- [DATA TO EXAMINE]:

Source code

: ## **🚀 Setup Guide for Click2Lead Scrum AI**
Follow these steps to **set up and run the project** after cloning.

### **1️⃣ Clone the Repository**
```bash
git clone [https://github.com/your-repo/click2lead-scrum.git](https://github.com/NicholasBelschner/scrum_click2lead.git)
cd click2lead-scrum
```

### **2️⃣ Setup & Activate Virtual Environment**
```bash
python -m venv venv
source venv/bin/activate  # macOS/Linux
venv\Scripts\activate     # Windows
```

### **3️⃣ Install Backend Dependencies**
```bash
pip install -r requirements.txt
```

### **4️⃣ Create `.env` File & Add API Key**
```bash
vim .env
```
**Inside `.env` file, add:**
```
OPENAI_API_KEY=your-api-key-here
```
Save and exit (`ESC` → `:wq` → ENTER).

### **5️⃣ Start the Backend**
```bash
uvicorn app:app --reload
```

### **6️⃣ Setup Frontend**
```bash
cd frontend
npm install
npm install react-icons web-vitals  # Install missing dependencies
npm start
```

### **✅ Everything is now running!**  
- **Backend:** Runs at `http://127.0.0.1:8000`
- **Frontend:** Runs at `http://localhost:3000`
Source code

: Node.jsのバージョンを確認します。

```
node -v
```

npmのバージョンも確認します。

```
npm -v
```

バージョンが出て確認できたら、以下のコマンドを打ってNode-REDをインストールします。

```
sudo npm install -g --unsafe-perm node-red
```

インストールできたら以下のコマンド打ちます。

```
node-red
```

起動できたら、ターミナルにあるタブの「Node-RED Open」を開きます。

- [TASK DIRECTIONS]:
Go through the data above and copy each line in which "Backend" appears.

- [RESULT OF THIS EXERCISE]:
### **3️⃣ Install Backend Dependencies**
### **5️⃣ Start the Backend**
- **Backend:** Runs at `http://127.0.0.1:8000`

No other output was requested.